Figure 10.1: Representing three elements \(\Qbar_{h}\) of the fluctuations \(\calQ(\Qbar_{0}, \Gbar_{0})\) and \(\calQ(\Qbar_{n,\text{trees}}, \Gbar_{0})\), respectively, where \(\Qbar_{n,\text{trees}}\) is an estimator of \(\Qbar_{0}\) derived by the boosted trees algorithm (see Section 7.6.3). The three elements correspond to \(h=-1,0,1\). When \(h=0\), \(\Qbar_{h}\) equals either \(\Qbar_{0}\) or \(\Qbar_{n,\text{trees}}\), depending on which fluctuation is roamed.

10.2.3 ⚙ More on fluctuations

  1. Justify the series of equalities in (10.5).

  2. Justify that, in fact, if \(s(O)\) depends on \(O\) only through \((A,W)\) then the conditional law of \(Y\) given \((A,W)\) under \(P_{h}\) equals that under \(P\).

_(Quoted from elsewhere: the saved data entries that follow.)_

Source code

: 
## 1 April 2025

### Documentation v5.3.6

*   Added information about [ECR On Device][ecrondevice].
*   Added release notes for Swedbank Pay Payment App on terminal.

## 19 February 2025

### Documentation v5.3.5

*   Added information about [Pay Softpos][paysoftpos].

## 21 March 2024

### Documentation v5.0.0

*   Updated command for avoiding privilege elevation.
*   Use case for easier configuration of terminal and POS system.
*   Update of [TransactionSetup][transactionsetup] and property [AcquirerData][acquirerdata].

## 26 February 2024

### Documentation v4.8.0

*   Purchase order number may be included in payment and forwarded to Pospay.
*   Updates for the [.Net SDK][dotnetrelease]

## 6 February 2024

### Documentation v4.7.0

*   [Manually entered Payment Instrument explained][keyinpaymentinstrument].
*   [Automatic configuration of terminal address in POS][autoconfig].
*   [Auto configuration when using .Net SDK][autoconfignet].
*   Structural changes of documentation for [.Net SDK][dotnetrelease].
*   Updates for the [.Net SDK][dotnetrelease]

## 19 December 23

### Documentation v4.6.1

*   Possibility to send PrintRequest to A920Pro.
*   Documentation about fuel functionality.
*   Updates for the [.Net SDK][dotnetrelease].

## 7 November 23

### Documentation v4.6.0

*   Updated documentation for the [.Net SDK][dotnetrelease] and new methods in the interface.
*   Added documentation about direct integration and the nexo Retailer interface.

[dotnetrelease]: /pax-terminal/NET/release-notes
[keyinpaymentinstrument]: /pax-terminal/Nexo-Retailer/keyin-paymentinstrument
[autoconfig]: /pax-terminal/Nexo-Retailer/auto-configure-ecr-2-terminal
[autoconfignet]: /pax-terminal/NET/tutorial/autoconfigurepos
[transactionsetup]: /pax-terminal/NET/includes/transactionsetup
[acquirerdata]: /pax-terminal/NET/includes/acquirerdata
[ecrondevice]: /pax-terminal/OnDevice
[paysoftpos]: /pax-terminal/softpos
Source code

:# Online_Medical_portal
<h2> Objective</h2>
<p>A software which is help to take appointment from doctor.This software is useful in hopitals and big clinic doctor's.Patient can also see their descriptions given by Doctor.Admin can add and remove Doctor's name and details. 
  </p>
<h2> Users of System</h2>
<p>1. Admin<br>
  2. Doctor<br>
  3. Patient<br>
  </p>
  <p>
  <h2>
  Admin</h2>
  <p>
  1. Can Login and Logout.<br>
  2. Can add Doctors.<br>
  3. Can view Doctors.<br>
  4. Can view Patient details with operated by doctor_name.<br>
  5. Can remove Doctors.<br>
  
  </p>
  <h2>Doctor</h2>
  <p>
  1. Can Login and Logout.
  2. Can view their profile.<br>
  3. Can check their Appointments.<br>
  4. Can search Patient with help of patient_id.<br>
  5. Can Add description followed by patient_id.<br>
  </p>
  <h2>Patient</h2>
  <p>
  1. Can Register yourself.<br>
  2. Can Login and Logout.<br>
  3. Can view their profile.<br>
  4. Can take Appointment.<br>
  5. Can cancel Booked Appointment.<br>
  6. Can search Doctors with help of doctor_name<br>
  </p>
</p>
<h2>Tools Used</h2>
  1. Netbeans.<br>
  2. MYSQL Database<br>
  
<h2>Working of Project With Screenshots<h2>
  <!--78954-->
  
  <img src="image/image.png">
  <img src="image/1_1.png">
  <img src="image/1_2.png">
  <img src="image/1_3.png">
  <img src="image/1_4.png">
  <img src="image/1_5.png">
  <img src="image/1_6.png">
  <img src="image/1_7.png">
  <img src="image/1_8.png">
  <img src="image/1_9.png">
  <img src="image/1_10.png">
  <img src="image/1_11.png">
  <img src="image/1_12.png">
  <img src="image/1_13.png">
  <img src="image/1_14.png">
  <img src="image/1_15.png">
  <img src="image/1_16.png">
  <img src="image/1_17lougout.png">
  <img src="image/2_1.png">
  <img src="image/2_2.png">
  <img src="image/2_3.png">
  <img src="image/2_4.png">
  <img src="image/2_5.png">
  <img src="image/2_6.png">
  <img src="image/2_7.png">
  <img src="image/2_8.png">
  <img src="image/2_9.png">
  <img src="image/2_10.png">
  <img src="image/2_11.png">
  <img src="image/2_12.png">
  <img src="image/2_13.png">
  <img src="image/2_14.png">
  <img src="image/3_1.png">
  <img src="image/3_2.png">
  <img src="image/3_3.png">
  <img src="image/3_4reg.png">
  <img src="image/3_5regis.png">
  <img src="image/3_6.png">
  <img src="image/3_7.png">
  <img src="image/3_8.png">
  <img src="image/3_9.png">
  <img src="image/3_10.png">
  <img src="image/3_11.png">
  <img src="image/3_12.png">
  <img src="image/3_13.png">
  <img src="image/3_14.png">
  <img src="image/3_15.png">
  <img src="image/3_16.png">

10.2.4 Targeted roaming of a fluctuation

Recall that our goal is to build an estimator of \(\Qbar_0\) that is at least as good as \(\Qbar_n\). We will look for this enhanced estimator in the fluctuation \(\calQ(\Qbar_{n}, \Gbar_{n})\) where \(\Gbar_{n}\) is an estimator of \(\Gbar_{0}\) that is bounded away from 0 and 1. Thus, the estimator writes as \(\Qbar_{n,h_{n}}\) for some data-driven \(h_{n} \in \bbR\). We will clarify why we do so at a later time

To assess the performance of all the candidates included in the fluctuation, we formally rely on the empirical risk function \(h \mapsto \Exp_{P_{n}} \left(L_{y} (\Qbar_{n,h})(O)\right)\) where \[\begin{equation*}\Exp_{P_{n}} \left(L_{y} (\Qbar_{n,h})(O)\right) = \frac{1}{n} \sum_{i=1}^{n} L_{y} (\Qbar_{n,h})(O_{i})\end{equation*}\] and the logistic (or negative binomial) loss function \(L_{y}\) is given by \[\begin{equation*} -L_{y}(f)(O) \defq Y \log f(A,W) + (1 - Y) \log \left(1 - f(A,W)\right) \tag{10.7} \end{equation*}\] for any function \(f:\{0,1\} \times [0,1] \to [0,1]\). This loss function is the counterpart of the loss function \(L_{a}\) defined in (7.1). The justification that we gave in Section 7.4.1 of the relevance of \(L_{a}\) also applies here, mutatis mutandis. In summary, the oracle risk \(\Exp_{P_{0}} \left(L_{y} (f)(O)\right)\) of \(f\) is a real-valued measure of discrepancy between \(\Qbar_{0}\) and \(f\); \(\Qbar_{0}\) minimizes \(f \mapsto \Exp_{P_{0}} \left(L_{y} (f)(O)\right)\) over the set of all (measurable) functions \(f:[0,1] \times \{0,1\} \times [0,1] \to [0,1]\); and a minimizer \(h_{0} \in \bbR\) of \(h \mapsto \Exp_{P_{0}} \left(L_{y} (\Qbar_{n,h})(O)\right)\) identifies the element of fluctuation \(\calQ(\Qbar_{n}, \Gbar_{n})\) that is closest to \(\Qbar_{0}\) (some details are given there in Appendix B.6).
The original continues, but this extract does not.